WHAT YOU NEED TO DO: Word for word, restate every record, though not the pictures.

AVAILABLE DATA START

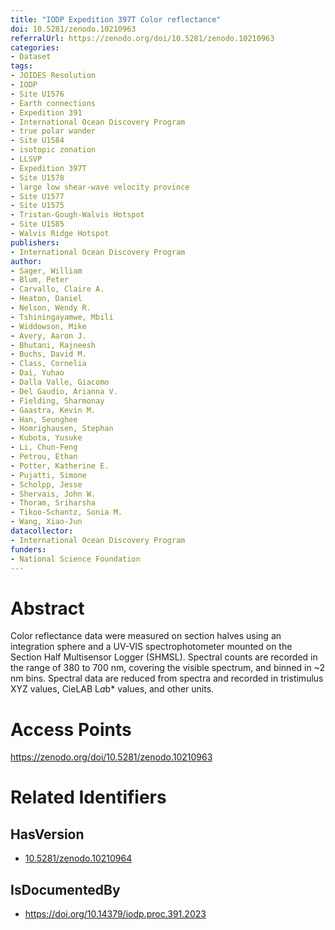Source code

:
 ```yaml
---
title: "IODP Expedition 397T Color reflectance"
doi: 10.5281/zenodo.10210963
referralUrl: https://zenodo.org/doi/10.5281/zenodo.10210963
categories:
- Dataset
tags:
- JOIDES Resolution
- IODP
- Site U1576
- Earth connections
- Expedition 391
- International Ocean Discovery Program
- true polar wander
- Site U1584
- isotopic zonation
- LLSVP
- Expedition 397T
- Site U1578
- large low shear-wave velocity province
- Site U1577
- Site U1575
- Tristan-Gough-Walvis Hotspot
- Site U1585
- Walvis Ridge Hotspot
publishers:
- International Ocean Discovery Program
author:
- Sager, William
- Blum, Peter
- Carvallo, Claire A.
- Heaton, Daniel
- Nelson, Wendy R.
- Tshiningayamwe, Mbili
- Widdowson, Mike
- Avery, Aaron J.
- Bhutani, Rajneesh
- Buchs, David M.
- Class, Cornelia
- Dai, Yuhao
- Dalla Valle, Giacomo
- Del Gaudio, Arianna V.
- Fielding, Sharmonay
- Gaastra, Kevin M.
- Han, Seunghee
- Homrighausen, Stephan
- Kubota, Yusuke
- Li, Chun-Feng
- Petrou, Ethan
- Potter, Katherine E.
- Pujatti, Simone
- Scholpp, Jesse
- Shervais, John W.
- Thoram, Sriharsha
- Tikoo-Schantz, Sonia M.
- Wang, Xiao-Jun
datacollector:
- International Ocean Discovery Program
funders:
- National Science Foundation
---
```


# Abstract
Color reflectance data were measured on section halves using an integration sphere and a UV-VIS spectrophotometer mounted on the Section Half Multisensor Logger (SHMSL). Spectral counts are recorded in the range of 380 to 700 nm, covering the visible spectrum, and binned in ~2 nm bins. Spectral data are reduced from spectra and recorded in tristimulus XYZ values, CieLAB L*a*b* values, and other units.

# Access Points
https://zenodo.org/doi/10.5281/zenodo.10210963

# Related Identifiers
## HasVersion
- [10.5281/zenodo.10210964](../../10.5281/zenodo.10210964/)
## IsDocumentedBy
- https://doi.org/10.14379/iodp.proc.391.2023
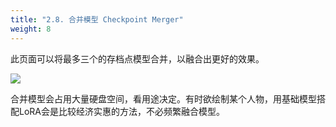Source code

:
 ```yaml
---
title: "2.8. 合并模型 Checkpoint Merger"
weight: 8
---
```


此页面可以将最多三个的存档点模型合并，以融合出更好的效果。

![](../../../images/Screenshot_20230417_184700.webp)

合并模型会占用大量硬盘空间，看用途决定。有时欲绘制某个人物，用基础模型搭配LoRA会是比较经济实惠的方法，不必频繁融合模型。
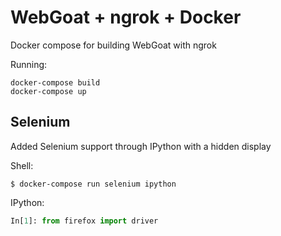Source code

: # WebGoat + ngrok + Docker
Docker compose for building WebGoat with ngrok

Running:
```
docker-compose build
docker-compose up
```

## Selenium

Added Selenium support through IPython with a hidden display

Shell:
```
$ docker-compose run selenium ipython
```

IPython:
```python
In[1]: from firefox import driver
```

AVAILABLE DATA END

ANSWER BELOW:
Source code

:
 ```yaml
---
title: "IODP Expedition 397T Color reflectance"
doi: 10.5281/zenodo.10210963
referralUrl: https://zenodo.org/doi/10.5281/zenodo.10210963
categories:
- Dataset
tags:
- JOIDES Resolution
- IODP
- Site U1576
- Earth connections
- Expedition 391
- International Ocean Discovery Program
- true polar wander
- Site U1584
- isotopic zonation
- LLSVP
- Expedition 397T
- Site U1578
- large low shear-wave velocity province
- Site U1577
- Site U1575
- Tristan-Gough-Walvis Hotspot
- Site U1585
- Walvis Ridge Hotspot
publishers:
- International Ocean Discovery Program
author:
- Sager, William
- Blum, Peter
- Carvallo, Claire A.
- Heaton, Daniel
- Nelson, Wendy R.
- Tshiningayamwe, Mbili
- Widdowson, Mike
- Avery, Aaron J.
- Bhutani, Rajneesh
- Buchs, David M.
- Class, Cornelia
- Dai, Yuhao
- Dalla Valle, Giacomo
- Del Gaudio, Arianna V.
- Fielding, Sharmonay
- Gaastra, Kevin M.
- Han, Seunghee
- Homrighausen, Stephan
- Kubota, Yusuke
- Li, Chun-Feng
- Petrou, Ethan
- Potter, Katherine E.
- Pujatti, Simone
- Scholpp, Jesse
- Shervais, John W.
- Thoram, Sriharsha
- Tikoo-Schantz, Sonia M.
- Wang, Xiao-Jun
datacollector:
- International Ocean Discovery Program
funders:
- National Science Foundation
---
```


# Abstract
Color reflectance data were measured on section halves using an integration sphere and a UV-VIS spectrophotometer mounted on the Section Half Multisensor Logger (SHMSL). Spectral counts are recorded in the range of 380 to 700 nm, covering the visible spectrum, and binned in ~2 nm bins. Spectral data are reduced from spectra and recorded in tristimulus XYZ values, CieLAB L*a*b* values, and other units.

# Access Points
https://zenodo.org/doi/10.5281/zenodo.10210963

# Related Identifiers
## HasVersion
- [10.5281/zenodo.10210964](../../10.5281/zenodo.10210964/)
## IsDocumentedBy
- https://doi.org/10.14379/iodp.proc.391.2023
Source code

:
 ```yaml
---
title: "2.8. 合并模型 Checkpoint Merger"
weight: 8
---
```


此页面可以将最多三个的存档点模型合并，以融合出更好的效果。

![](../../../images/Screenshot_20230417_184700.webp)

合并模型会占用大量硬盘空间，看用途决定。有时欲绘制某个人物，用基础模型搭配LoRA会是比较经济实惠的方法，不必频繁融合模型。
Source code

: # WebGoat + ngrok + Docker
Docker compose for building WebGoat with ngrok

Running:
```
docker-compose build
docker-compose up
```

## Selenium

Added Selenium support through IPython with a hidden display

Shell:
```
$ docker-compose run selenium ipython
```

IPython:
```python
In[1]: from firefox import driver
```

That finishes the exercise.